→ Task
All that should be output is the block of lines below from the line with "#### 6.2.7.54 Cell" to the line with "Note: This is", both included, exactly as written.

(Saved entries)

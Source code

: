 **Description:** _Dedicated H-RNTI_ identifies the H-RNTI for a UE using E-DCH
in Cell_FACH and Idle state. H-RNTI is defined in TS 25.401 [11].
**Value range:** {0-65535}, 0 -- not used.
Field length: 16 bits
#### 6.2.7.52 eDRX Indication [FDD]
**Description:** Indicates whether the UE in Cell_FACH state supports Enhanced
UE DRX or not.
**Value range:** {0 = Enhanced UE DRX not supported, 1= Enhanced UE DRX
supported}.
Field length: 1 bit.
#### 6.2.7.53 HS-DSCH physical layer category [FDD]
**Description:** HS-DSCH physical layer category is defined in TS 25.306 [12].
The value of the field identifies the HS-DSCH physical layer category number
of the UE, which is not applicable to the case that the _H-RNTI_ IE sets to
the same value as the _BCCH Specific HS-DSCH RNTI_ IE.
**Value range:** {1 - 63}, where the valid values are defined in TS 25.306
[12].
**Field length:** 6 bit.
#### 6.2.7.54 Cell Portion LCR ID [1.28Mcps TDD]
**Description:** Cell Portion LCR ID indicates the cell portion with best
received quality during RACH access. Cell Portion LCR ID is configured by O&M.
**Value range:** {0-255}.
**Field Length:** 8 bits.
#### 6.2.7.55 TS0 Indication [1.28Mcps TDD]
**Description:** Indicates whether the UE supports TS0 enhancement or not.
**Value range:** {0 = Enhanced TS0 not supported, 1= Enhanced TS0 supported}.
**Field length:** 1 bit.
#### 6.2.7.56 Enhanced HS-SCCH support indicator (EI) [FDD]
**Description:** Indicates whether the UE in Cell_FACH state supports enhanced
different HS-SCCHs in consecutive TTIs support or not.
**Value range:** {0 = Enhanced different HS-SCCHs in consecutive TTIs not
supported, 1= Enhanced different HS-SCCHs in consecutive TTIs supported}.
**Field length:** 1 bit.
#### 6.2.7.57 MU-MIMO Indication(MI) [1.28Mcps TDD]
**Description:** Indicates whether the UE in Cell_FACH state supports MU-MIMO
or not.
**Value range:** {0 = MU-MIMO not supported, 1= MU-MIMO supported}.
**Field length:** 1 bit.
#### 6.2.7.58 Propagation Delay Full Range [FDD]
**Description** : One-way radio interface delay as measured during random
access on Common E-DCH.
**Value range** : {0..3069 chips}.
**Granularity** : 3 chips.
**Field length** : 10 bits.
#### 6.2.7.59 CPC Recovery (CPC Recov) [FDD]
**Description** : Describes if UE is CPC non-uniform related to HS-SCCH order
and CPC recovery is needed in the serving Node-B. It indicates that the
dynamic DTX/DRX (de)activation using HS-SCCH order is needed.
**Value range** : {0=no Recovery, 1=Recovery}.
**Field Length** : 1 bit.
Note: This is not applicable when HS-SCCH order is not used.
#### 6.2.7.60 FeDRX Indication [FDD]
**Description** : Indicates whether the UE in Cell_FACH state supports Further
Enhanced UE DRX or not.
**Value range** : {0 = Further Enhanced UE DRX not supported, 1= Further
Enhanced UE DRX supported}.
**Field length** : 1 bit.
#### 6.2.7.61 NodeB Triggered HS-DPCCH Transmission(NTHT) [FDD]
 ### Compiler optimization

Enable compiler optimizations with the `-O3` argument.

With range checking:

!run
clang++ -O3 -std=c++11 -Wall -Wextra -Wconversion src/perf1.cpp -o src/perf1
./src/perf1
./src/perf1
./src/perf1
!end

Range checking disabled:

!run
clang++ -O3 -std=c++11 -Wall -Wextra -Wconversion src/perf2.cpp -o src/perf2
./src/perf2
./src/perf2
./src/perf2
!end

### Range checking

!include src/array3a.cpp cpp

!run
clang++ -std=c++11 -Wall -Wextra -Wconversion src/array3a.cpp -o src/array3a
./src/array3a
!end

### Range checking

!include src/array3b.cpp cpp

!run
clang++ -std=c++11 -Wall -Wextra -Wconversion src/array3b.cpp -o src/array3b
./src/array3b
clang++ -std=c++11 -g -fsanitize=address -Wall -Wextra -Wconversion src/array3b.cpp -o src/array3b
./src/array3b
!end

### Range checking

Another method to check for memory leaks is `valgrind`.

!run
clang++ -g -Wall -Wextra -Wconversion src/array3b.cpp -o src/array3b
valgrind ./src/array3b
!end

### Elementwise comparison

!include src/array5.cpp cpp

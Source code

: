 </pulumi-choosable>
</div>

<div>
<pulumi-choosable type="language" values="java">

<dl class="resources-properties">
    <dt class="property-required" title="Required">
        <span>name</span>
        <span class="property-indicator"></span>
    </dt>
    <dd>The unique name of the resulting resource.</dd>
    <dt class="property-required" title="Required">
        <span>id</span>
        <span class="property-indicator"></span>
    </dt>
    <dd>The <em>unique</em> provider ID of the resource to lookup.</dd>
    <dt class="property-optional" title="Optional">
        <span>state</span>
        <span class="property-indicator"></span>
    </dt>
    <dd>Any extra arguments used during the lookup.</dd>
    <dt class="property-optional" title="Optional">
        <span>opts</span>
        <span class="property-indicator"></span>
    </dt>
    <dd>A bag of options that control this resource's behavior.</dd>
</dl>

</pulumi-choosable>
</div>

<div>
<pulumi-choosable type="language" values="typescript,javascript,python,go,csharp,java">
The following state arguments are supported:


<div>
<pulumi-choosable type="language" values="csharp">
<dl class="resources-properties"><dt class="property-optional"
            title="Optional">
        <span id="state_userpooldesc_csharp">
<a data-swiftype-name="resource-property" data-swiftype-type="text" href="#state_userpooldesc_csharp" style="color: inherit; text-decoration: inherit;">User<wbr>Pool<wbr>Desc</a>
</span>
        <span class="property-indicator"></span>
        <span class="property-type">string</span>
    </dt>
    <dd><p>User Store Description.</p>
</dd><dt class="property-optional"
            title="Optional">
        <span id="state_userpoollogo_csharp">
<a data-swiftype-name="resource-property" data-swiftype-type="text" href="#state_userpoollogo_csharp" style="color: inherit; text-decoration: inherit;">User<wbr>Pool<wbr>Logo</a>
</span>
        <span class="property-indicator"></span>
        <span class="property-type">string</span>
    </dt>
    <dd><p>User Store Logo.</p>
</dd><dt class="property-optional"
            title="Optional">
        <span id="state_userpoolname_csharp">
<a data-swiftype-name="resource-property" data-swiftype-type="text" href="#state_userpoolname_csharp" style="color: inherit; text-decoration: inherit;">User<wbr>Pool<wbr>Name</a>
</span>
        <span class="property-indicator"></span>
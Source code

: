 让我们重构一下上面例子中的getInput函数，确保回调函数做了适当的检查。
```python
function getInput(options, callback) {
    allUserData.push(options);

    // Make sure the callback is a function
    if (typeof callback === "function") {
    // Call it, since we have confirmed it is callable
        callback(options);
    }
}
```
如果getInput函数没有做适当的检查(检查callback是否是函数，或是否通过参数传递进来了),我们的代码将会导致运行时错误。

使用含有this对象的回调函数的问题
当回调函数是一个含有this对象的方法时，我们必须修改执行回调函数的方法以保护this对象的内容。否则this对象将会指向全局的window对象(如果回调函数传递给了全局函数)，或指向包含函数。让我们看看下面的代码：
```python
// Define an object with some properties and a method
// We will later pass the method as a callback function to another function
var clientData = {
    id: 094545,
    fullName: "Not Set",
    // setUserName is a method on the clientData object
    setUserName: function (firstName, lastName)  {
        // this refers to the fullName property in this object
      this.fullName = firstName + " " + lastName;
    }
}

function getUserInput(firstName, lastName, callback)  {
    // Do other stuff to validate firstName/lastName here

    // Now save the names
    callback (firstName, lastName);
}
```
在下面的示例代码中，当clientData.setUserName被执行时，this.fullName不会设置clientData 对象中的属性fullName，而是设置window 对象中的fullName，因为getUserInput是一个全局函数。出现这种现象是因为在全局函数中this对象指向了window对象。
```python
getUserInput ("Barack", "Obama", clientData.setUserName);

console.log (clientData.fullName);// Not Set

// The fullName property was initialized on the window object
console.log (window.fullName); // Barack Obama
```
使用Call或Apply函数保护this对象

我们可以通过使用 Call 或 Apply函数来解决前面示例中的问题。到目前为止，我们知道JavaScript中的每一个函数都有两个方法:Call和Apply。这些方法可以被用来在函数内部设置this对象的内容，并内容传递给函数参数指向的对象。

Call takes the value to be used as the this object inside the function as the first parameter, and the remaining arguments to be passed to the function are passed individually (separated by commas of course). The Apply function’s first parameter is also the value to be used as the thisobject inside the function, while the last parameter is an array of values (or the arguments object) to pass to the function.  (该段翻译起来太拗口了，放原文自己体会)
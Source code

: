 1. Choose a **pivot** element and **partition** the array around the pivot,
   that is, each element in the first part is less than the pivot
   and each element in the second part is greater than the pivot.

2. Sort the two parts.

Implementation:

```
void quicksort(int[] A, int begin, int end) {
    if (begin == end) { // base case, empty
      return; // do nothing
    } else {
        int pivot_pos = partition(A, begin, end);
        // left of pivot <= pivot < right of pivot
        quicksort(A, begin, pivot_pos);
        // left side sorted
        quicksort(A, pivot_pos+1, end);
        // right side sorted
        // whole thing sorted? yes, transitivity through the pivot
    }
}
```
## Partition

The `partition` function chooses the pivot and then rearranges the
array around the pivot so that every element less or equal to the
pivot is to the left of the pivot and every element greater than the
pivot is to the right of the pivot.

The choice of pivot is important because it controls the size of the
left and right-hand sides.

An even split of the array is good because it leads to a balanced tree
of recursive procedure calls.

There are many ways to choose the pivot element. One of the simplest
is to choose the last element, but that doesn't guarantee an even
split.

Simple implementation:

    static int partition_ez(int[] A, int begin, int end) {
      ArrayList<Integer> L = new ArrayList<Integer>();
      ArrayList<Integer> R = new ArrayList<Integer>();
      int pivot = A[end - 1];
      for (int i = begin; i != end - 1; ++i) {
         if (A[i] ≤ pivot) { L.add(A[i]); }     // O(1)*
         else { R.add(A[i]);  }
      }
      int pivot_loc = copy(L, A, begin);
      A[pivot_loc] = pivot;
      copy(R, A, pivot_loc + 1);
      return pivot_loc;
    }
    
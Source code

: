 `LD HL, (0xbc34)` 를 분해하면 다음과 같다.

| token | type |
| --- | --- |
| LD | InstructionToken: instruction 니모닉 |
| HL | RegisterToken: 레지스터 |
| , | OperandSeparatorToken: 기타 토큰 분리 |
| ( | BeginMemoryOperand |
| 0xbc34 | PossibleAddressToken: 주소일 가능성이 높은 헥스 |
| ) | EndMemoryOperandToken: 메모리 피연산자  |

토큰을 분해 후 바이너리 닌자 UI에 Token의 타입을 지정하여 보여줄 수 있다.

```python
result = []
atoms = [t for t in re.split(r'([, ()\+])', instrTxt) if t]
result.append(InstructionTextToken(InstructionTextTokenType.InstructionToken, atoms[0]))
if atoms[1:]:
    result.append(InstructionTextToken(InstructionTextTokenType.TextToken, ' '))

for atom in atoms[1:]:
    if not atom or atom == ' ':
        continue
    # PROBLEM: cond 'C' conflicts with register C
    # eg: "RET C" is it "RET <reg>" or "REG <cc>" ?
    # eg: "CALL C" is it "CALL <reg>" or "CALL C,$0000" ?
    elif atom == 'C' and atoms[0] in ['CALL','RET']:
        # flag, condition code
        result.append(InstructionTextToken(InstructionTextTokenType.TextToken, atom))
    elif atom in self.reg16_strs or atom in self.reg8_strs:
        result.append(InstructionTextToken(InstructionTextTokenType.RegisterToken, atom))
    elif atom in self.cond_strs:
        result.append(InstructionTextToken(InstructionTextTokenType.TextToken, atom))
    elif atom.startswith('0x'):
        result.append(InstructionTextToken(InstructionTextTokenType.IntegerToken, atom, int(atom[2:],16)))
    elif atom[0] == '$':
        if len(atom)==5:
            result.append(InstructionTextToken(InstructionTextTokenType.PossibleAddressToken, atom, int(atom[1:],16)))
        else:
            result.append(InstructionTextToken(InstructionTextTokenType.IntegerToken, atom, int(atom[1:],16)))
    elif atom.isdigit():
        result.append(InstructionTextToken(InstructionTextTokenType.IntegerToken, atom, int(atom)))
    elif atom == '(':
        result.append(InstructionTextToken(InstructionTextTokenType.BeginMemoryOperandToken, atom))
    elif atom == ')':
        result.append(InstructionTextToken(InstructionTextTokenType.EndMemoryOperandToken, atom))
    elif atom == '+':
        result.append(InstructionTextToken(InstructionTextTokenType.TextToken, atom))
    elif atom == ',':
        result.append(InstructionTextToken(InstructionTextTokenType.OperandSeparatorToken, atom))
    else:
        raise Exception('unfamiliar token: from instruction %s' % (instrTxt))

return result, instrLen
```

→ Response below
#### 6.2.7.54 Cell Portion LCR ID [1.28Mcps TDD]
**Description:** Cell Portion LCR ID indicates the cell portion with best
received quality during RACH access. Cell Portion LCR ID is configured by O&M.
**Value range:** {0-255}.
**Field Length:** 8 bits.
#### 6.2.7.55 TS0 Indication [1.28Mcps TDD]
**Description:** Indicates whether the UE supports TS0 enhancement or not.
**Value range:** {0 = Enhanced TS0 not supported, 1= Enhanced TS0 supported}.
**Field length:** 1 bit.
#### 6.2.7.56 Enhanced HS-SCCH support indicator (EI) [FDD]
**Description:** Indicates whether the UE in Cell_FACH state supports enhanced
different HS-SCCHs in consecutive TTIs support or not.
**Value range:** {0 = Enhanced different HS-SCCHs in consecutive TTIs not
supported, 1= Enhanced different HS-SCCHs in consecutive TTIs supported}.
**Field length:** 1 bit.
#### 6.2.7.57 MU-MIMO Indication(MI) [1.28Mcps TDD]
**Description:** Indicates whether the UE in Cell_FACH state supports MU-MIMO
or not.
**Value range:** {0 = MU-MIMO not supported, 1= MU-MIMO supported}.
**Field length:** 1 bit.
#### 6.2.7.58 Propagation Delay Full Range [FDD]
**Description** : One-way radio interface delay as measured during random
access on Common E-DCH.
**Value range** : {0..3069 chips}.
**Granularity** : 3 chips.
**Field length** : 10 bits.
#### 6.2.7.59 CPC Recovery (CPC Recov) [FDD]
**Description** : Describes if UE is CPC non-uniform related to HS-SCCH order
and CPC recovery is needed in the serving Node-B. It indicates that the
dynamic DTX/DRX (de)activation using HS-SCCH order is needed.
**Value range** : {0=no Recovery, 1=Recovery}.
**Field Length** : 1 bit.
Note: This is not applicable when HS-SCCH order is not used.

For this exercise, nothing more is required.